PROBLEM TO SOLVE:
Where in the records does the word "İçerik" occur? Copy each line in which it does.

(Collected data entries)
####
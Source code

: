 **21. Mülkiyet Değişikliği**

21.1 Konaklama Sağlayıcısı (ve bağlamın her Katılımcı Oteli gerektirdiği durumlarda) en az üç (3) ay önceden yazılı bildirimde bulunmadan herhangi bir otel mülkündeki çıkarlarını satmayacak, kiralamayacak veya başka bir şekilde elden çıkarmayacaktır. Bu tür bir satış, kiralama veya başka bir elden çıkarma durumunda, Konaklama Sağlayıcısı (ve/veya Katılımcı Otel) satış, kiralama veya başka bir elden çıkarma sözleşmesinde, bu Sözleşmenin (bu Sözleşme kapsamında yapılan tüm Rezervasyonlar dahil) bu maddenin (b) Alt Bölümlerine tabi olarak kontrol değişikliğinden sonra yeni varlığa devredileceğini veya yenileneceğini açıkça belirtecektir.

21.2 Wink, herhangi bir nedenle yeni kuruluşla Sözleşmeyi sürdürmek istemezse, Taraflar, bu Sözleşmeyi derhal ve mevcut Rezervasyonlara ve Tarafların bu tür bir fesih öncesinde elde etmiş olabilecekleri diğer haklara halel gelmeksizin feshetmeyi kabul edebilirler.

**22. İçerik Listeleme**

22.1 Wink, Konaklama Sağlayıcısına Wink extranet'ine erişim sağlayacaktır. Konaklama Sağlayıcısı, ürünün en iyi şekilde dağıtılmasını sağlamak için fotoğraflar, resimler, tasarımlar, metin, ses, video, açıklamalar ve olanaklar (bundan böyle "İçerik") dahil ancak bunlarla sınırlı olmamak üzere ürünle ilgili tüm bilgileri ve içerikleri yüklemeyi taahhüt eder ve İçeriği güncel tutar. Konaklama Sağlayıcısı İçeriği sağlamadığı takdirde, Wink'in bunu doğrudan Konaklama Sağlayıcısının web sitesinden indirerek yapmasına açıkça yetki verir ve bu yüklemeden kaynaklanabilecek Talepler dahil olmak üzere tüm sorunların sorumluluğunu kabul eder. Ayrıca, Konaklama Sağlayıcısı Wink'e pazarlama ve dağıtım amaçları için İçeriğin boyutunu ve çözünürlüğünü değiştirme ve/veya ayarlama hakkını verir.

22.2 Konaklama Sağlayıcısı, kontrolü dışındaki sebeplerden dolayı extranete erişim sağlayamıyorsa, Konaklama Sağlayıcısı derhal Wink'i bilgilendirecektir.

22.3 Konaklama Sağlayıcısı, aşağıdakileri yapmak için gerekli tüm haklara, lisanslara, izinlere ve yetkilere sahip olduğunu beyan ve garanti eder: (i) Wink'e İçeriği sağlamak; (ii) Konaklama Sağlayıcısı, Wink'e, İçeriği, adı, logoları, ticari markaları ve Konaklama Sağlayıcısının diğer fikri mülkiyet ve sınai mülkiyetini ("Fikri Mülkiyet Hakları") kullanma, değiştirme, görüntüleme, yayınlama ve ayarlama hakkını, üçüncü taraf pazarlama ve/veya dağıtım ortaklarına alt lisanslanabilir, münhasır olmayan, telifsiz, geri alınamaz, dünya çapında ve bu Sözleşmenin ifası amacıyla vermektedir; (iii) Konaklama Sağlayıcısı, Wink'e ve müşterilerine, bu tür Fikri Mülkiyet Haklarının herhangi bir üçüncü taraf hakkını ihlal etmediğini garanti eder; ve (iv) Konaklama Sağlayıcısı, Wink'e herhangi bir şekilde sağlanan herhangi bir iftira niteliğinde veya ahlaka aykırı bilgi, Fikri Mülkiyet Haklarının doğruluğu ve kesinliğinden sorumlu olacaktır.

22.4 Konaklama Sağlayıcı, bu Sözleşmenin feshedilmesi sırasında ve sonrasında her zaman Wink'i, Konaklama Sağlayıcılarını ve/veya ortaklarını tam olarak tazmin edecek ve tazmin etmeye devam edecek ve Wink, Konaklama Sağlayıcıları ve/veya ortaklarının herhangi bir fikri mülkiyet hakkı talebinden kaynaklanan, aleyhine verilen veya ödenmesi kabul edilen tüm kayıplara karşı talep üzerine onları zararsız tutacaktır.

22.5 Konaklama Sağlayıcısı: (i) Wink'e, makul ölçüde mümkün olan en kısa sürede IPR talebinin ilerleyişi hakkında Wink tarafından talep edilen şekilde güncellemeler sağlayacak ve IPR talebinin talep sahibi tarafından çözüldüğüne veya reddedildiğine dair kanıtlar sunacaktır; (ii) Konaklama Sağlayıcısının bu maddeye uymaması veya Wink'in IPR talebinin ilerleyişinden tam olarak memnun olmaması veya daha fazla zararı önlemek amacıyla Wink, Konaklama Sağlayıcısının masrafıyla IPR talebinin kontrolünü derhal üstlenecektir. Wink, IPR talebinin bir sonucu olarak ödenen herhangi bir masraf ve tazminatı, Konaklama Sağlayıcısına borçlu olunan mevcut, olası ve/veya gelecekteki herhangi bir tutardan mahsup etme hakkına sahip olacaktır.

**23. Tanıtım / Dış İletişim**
####
FINISHED TASK:
**22. İçerik Listeleme**
22.1 Wink, Konaklama Sağlayıcısına Wink extranet'ine erişim sağlayacaktır. Konaklama Sağlayıcısı, ürünün en iyi şekilde dağıtılmasını sağlamak için fotoğraflar, resimler, tasarımlar, metin, ses, video, açıklamalar ve olanaklar (bundan böyle "İçerik") dahil ancak bunlarla sınırlı olmamak üzere ürünle ilgili tüm bilgileri ve içerikleri yüklemeyi taahhüt eder ve İçeriği güncel tutar. Konaklama Sağlayıcısı İçeriği sağlamadığı takdirde, Wink'in bunu doğrudan Konaklama Sağlayıcısının web sitesinden indirerek yapmasına açıkça yetki verir ve bu yüklemeden kaynaklanabilecek Talepler dahil olmak üzere tüm sorunların sorumluluğunu kabul eder. Ayrıca, Konaklama Sağlayıcısı Wink'e pazarlama ve dağıtım amaçları için İçeriğin boyutunu ve çözünürlüğünü değiştirme ve/veya ayarlama hakkını verir.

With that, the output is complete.